_Exercise requirements_
Review the material and extract every line in which the word "amazonaws" occurs.

_Data to process_
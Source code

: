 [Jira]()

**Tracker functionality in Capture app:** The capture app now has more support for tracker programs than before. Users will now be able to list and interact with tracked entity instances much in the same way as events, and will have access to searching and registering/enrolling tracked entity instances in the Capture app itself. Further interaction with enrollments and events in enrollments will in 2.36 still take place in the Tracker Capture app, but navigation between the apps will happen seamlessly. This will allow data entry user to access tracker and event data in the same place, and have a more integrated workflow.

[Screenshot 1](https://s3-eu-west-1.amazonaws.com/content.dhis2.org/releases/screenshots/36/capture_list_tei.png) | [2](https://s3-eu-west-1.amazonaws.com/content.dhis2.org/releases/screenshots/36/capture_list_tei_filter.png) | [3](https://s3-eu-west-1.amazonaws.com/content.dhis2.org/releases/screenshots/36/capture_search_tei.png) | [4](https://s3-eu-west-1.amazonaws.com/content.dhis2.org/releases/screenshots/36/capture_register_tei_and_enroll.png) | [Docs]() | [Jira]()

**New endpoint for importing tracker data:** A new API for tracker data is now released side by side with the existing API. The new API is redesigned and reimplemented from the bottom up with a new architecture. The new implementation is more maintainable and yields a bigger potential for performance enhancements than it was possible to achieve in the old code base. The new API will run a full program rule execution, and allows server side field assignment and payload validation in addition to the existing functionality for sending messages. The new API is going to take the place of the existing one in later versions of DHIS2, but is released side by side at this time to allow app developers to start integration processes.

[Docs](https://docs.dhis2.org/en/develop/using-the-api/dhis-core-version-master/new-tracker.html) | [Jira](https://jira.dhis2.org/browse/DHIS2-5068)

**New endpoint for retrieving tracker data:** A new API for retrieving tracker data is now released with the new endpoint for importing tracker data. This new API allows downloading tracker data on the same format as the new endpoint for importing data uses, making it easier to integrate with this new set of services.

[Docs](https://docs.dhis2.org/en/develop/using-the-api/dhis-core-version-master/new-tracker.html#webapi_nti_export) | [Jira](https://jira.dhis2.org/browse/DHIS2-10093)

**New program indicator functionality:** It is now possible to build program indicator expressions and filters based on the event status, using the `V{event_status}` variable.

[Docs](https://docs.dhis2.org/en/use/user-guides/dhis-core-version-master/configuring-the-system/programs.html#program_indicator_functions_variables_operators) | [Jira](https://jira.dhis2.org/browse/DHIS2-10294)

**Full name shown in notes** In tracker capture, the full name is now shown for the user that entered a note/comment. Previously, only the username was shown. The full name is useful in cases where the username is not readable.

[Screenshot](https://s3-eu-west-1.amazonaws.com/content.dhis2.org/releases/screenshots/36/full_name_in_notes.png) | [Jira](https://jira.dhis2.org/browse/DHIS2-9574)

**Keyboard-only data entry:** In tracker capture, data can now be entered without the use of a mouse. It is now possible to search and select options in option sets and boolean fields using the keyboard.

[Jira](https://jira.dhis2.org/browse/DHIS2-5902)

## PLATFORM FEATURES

_Reply_
[Screenshot 1](https://s3-eu-west-1.amazonaws.com/content.dhis2.org/releases/screenshots/36/capture_list_tei.png) | [2](https://s3-eu-west-1.amazonaws.com/content.dhis2.org/releases/screenshots/36/capture_list_tei_filter.png) | [3](https://s3-eu-west-1.amazonaws.com/content.dhis2.org/releases/screenshots/36/capture_search_tei.png) | [4](https://s3-eu-west-1.amazonaws.com/content.dhis2.org/releases/screenshots/36/capture_register_tei_and_enroll.png) | [Docs]() | [Jira]()
[Screenshot](https://s3-eu-west-1.amazonaws.com/content.dhis2.org/releases/screenshots/36/full_name_in_notes.png) | [Jira](https://jira.dhis2.org/browse/DHIS2-9574)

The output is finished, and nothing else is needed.